GEOG50 | 42/32 : Data Visualization

Before the practical : If you have not done so already, read and work through the Tableau page.

In this session you will use Tableau to generate effective data visualizations. Tableau is a data visualization toolkit developed by Information Visualization researchers with the intention of democratising visual data analysis. It comes with a point- and click- interface and is largely code-free.

By the end of this week’s session you should be able to:

connect Tableau to data files
demonstrate command of the the Tableau interface, particularly:
- Dimensions and Measures
- filters
- groupings
- dashboards with linked views
use Tableau functionality, and your understanding of visual encodings, to generate data-rich information graphics

You will be working with a special class of geospatial data collected via the UK Census: origin-destination flow data.

Task 1. Download data using UK Data Service interface

A very large, often tedious part, of data science workflow is data collection and cleaning. You will of course be aware of the ever-expanding array of datasets made available by organisations, institutions and private companies. Over the last decade, well-documented Application Programming Interfaces (APIs) have increasingly been used as a consistent and replicable means of accessing data. Often these are designed with bindings to programming languages and environments such as Python and R and so can be built into the workflows of analysts with comparatively rudimentary programming experience. These bindings are typically contributed by developers in the Data Science community — Kyle Walker’s tidycensus R package provides a very useful interface to the US Census Bureau’s Census data.

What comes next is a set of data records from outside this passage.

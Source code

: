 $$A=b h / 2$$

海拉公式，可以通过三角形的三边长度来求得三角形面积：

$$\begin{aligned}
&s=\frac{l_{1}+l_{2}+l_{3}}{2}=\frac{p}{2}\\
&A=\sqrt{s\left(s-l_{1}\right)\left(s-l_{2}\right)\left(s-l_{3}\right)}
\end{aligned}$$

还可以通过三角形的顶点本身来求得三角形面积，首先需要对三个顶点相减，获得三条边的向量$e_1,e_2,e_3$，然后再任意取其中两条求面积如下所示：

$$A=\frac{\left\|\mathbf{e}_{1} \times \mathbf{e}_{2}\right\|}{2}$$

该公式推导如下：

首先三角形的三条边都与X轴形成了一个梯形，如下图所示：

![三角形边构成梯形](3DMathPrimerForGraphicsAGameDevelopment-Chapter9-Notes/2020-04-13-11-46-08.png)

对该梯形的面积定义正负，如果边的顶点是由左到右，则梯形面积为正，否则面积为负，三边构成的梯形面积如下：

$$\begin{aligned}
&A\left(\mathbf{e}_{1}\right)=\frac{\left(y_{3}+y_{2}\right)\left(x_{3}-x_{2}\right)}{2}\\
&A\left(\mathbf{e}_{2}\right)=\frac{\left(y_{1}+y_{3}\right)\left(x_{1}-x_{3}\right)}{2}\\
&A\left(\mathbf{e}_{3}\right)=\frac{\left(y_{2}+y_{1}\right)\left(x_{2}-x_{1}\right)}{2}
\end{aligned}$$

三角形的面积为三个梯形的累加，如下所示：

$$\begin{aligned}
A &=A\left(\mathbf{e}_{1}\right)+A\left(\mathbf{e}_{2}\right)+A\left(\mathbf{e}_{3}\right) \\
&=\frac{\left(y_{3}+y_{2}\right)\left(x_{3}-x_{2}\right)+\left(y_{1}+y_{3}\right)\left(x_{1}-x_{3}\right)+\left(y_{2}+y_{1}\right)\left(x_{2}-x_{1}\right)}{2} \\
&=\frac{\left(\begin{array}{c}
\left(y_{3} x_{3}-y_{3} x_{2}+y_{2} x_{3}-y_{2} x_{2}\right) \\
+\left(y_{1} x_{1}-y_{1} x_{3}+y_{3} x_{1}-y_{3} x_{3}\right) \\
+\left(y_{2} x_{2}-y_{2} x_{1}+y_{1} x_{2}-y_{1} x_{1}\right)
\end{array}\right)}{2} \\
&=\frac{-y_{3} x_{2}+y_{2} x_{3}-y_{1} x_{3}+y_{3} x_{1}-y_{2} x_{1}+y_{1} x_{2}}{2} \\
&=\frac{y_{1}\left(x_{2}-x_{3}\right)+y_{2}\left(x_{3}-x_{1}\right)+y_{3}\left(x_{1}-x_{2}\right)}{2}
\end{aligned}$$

In this session you will query the 2011 UK Census data using a (more traditional) point- and click- interface: the UK Data Service. Whilst this has its disadvantages — the interface is idiosyncratic and replicating workflows, or adjusting queries, is far more tedious than when working with an API — the UK Data Service provides access to a reasonably large number of administrative datasets that you may find useful, especially when you progress onto coursework activity. After the practical, you may wish to spend some time exploring the datasets available to you.

The instructions below provide details for collecting a special class of Census data — origin-destination (OD) flow data. In this case, the data you will collect describe travel-to-work flows between Local Authority Districts (or Boroughs) of London, of which there are 33. For each borough-to-borough OD pair — for example Camden-to-Westminster — the dataset you collect will describe the total number of residents living in Camden who commute to Westminster. You will query a dataset that differentiates by travel mode — so the relative number of residents commuting between pairs of boroughs by car, bike or public transport can be considered.

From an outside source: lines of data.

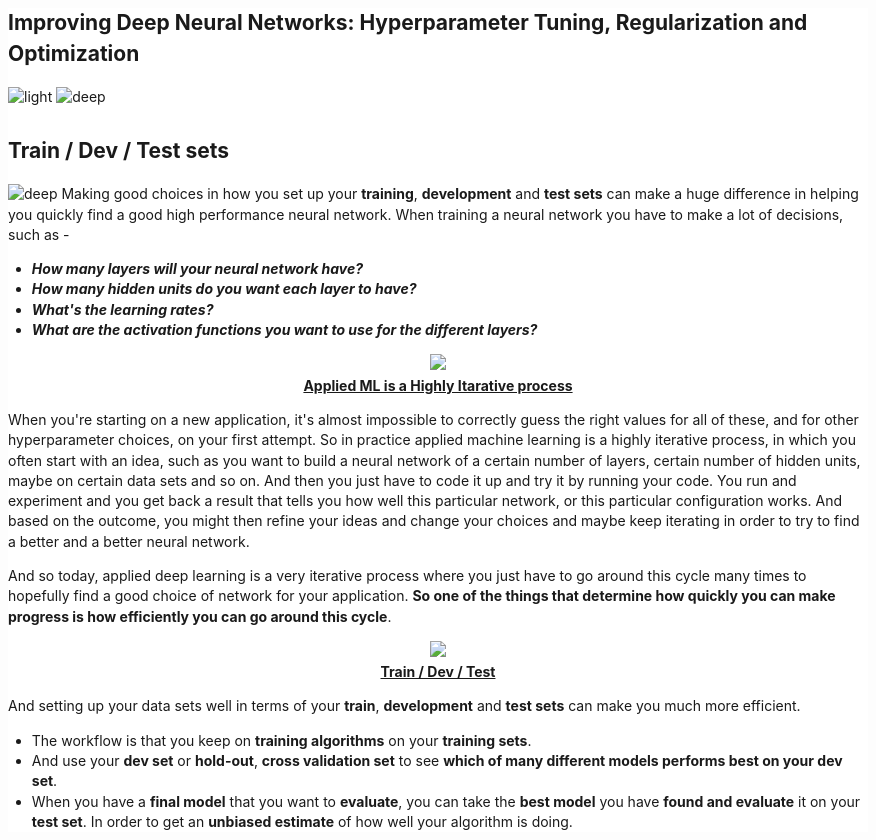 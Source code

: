 ## Improving Deep Neural Networks: Hyperparameter Tuning, Regularization and Optimization
![light](https://user-images.githubusercontent.com/12748752/141667908-4ec63aed-5cd0-4b35-9a45-3d52fba893b8.png)
![deep](https://user-images.githubusercontent.com/12748752/141667909-22520af3-61cf-4cbc-a8f5-f99947c9b10d.png)

## Train / Dev / Test sets
![deep](https://user-images.githubusercontent.com/12748752/141667909-22520af3-61cf-4cbc-a8f5-f99947c9b10d.png)
Making good choices in how you set up your **training**, **development** and **test sets** can make a huge difference in helping you quickly find a good high performance neural network. When training a neural network you have to make a lot of decisions, such as -
* **_How many layers will your neural network have?_**
* **_How many hidden units do you want each layer to have?_** 
* **_What's the learning rates?_** 
* **_What are the activation functions you want to use for the different layers?_**


<p align="center">
  <img src="https://user-images.githubusercontent.com/12748752/220533531-373d86bd-d032-4c8f-8f77-c7b049fc029a.png" width=70%/>
  <br>
  <ins><b>     Applied ML is a Highly Itarative process  </b></ins>
</p>


When you're starting on a new application, it's almost impossible to correctly guess the right values for all of these, and for other hyperparameter choices, on your first attempt. So in practice applied machine learning is a highly iterative process, in which you often start with an idea, such as you want to build a neural network of a certain number of layers, certain number of hidden units, maybe on certain data sets and so on. And then you just have to code it up and try it by running your code. You run and experiment and you get back a result that tells you how well this particular network, or this particular configuration works. And based on the outcome, you might then refine your ideas and change your choices and maybe keep iterating in order to try to find a better and a better neural network.

And so today, applied deep learning is a very iterative process where you just have to go around this cycle many times to hopefully find a good choice of network for your application. **So one of the things that determine how quickly you can make progress is how efficiently you can go around this cycle**. 


<p align="center">
  <img src="https://user-images.githubusercontent.com/12748752/220537237-5437b022-5eb7-4b8c-a551-76a71c2665ba.png" width=70%/>
  <br>
  <ins><b>     Train / Dev / Test  </b></ins>
</p>

And setting up your data sets well in terms of your **train**, **development** and **test sets** can make you much more efficient. 
* The workflow is that you keep on **training algorithms** on your **training sets**. 
* And use your **dev set** or **hold-out**, **cross validation set** to see **which of many different models performs best on your dev set**.
* When you have a **final model** that you want to **evaluate**, you can take the **best model** you have **found and evaluate** it on your **test set**. In order to get an **unbiased estimate** of how well your algorithm is doing.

Instructions	Navigate to `https://www.ukdataservice.ac.uk` `Get data` (horizontal tab), `Open data` (left list). Then under `Census flow data` click on the link `Explore via WICID`. Launch the WICID query builder by clicking `WICID - the flexible query builder`, then `Start a new session - no username or password required`.
Instructions	From the WICID landing page click on the `Data` tab. From here, `Select by Dataset and Table`, `Commuting and journey to education data`, `2011`, `2011 SWS Merged LA/LA [Location of usual residence and place of work by method of travel to work] - WU03UK - Open` (the fourth entry), `Location of usual residence and place of work by method of travel to work`, `Select All`.
Instructions	Then click on the `Geography` tab and `Select or edit origins`, `List Selection`, `UK Local Authorities (merged) 2011`, scroll down and click `Select a higher level geography`, `2011 English Regions plus rest of UK`, `Confirm that you wish to proceed using this geography`, check the box `7 / London`, then `Add chosen areas`. You should see a text notification saying "Status: 32 origins currently selected".
Instructions	Now click again on `Geography` and repeat for destinations: `Select or edit destinations`, `List Selection`, `UK Local Authorities (merged) 2011`, scroll down and click `Select a higher level geography`, `2011 English Regions plus rest of UK`, `Confirm that you wish to proceed using this geography`, check the box `7 / London`, then `Add chosen areas`. You should see a text notification saying "Status: 32 destinations currently selected".
Instructions	Click the `Run` tab, then `Output` tab, `Tabular output`, select the check box `Origin - destination pair list` under `Output layout` and `Comma separated values` under `Output format`. Click `Preview Output and Download`, `- download output file`, `- download now`.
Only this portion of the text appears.